Content starts

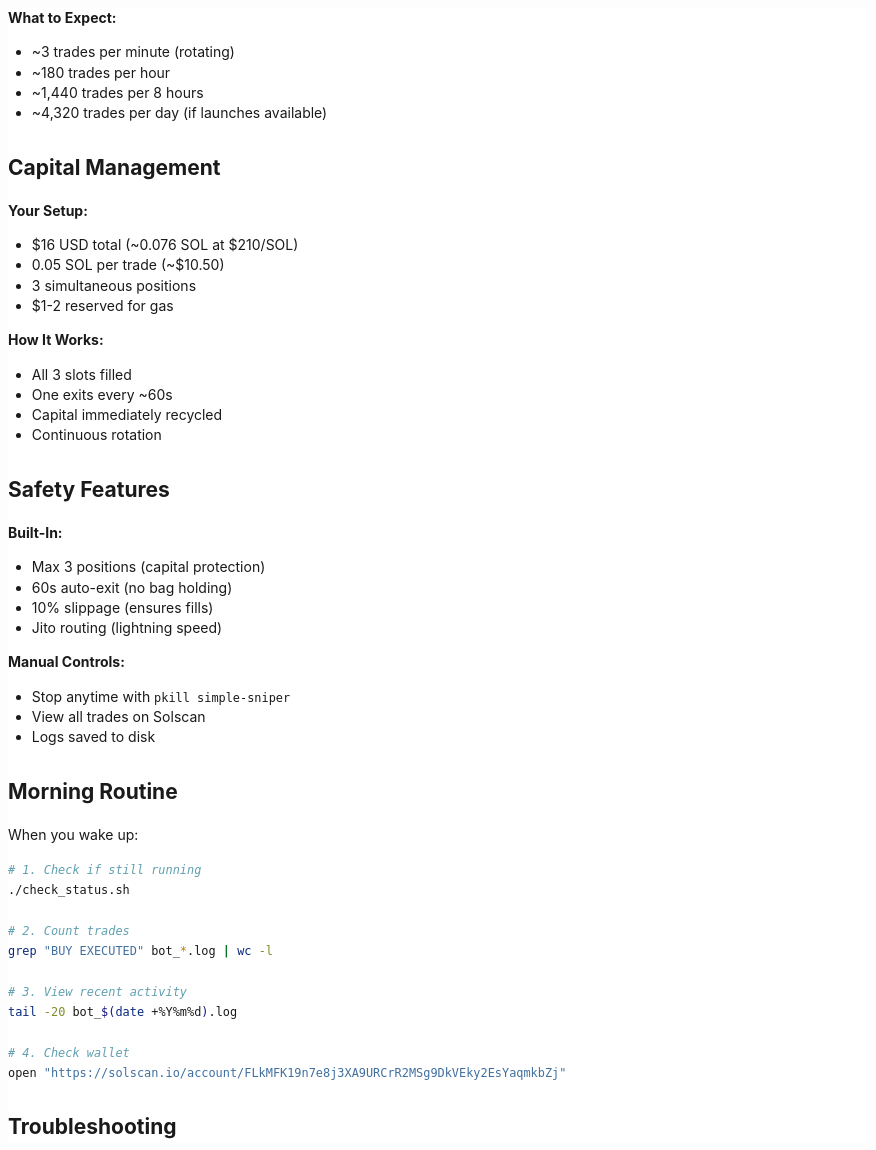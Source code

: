 **What to Expect:**
- ~3 trades per minute (rotating)
- ~180 trades per hour
- ~1,440 trades per 8 hours
- ~4,320 trades per day (if launches available)

## Capital Management

**Your Setup:**
- $16 USD total (~0.076 SOL at $210/SOL)
- 0.05 SOL per trade (~$10.50)
- 3 simultaneous positions
- $1-2 reserved for gas

**How It Works:**
- All 3 slots filled
- One exits every ~60s
- Capital immediately recycled
- Continuous rotation

## Safety Features

**Built-In:**
- Max 3 positions (capital protection)
- 60s auto-exit (no bag holding)
- 10% slippage (ensures fills)
- Jito routing (lightning speed)

**Manual Controls:**
- Stop anytime with `pkill simple-sniper`
- View all trades on Solscan
- Logs saved to disk

## Morning Routine

When you wake up:

```bash
# 1. Check if still running
./check_status.sh

# 2. Count trades
grep "BUY EXECUTED" bot_*.log | wc -l

# 3. View recent activity
tail -20 bot_$(date +%Y%m%d).log

# 4. Check wallet
open "https://solscan.io/account/FLkMFK19n7e8j3XA9URCrR2MSg9DkVEky2EsYaqmkbZj"
```

## Troubleshooting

Content ends

## Task objective
Wherever "trades" turns up in the records, copy the whole line.

## Your response
- ~3 trades per minute (rotating)
- ~180 trades per hour
- ~1,440 trades per 8 hours
- ~4,320 trades per day (if launches available)
- View all trades on Solscan
# 2. Count trades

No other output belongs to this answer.